DATA FOR THIS EXERCISE
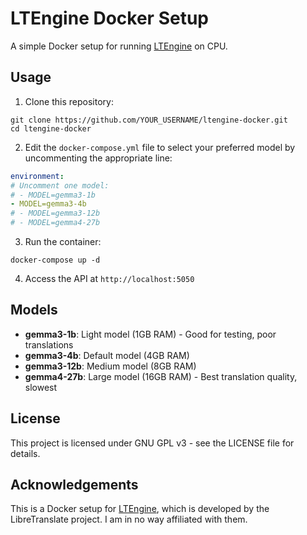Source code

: # LTEngine Docker Setup

A simple Docker setup for running [LTEngine](https://github.com/LibreTranslate/LTEngine) on CPU.

## Usage

1. Clone this repository:
```
git clone https://github.com/YOUR_USERNAME/ltengine-docker.git
cd ltengine-docker
```

2. Edit the `docker-compose.yml` file to select your preferred model by uncommenting the appropriate line:
```yaml
environment:
# Uncomment one model:
# - MODEL=gemma3-1b
- MODEL=gemma3-4b
# - MODEL=gemma3-12b
# - MODEL=gemma4-27b
```

3. Run the container:
```
docker-compose up -d
```

4. Access the API at `http://localhost:5050`

## Models

- **gemma3-1b**: Light model (1GB RAM) - Good for testing, poor translations
- **gemma3-4b**: Default model (4GB RAM)
- **gemma3-12b**: Medium model (8GB RAM)
- **gemma4-27b**: Large model (16GB RAM) - Best translation quality, slowest

## License

This project is licensed under GNU GPL v3 - see the LICENSE file for details.

## Acknowledgements

This is a Docker setup for [LTEngine](https://github.com/LibreTranslate/LTEngine), which is developed by the LibreTranslate project.
I am in no way affiliated with them.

TASK
Starting at the line where "2. Edit the" appears, write out every line exactly as it stands until the listing ends, and add nothing.

PROBLEM SOLUTION
2. Edit the `docker-compose.yml` file to select your preferred model by uncommenting the appropriate line:
```yaml
environment:
# Uncomment one model:
# - MODEL=gemma3-1b
- MODEL=gemma3-4b
# - MODEL=gemma3-12b
# - MODEL=gemma4-27b
```

3. Run the container:
```
docker-compose up -d
```

4. Access the API at `http://localhost:5050`

## Models

- **gemma3-1b**: Light model (1GB RAM) - Good for testing, poor translations
- **gemma3-4b**: Default model (4GB RAM)
- **gemma3-12b**: Medium model (8GB RAM)
- **gemma4-27b**: Large model (16GB RAM) - Best translation quality, slowest

## License

This project is licensed under GNU GPL v3 - see the LICENSE file for details.

## Acknowledgements

This is a Docker setup for [LTEngine](https://github.com/LibreTranslate/LTEngine), which is developed by the LibreTranslate project.
I am in no way affiliated with them.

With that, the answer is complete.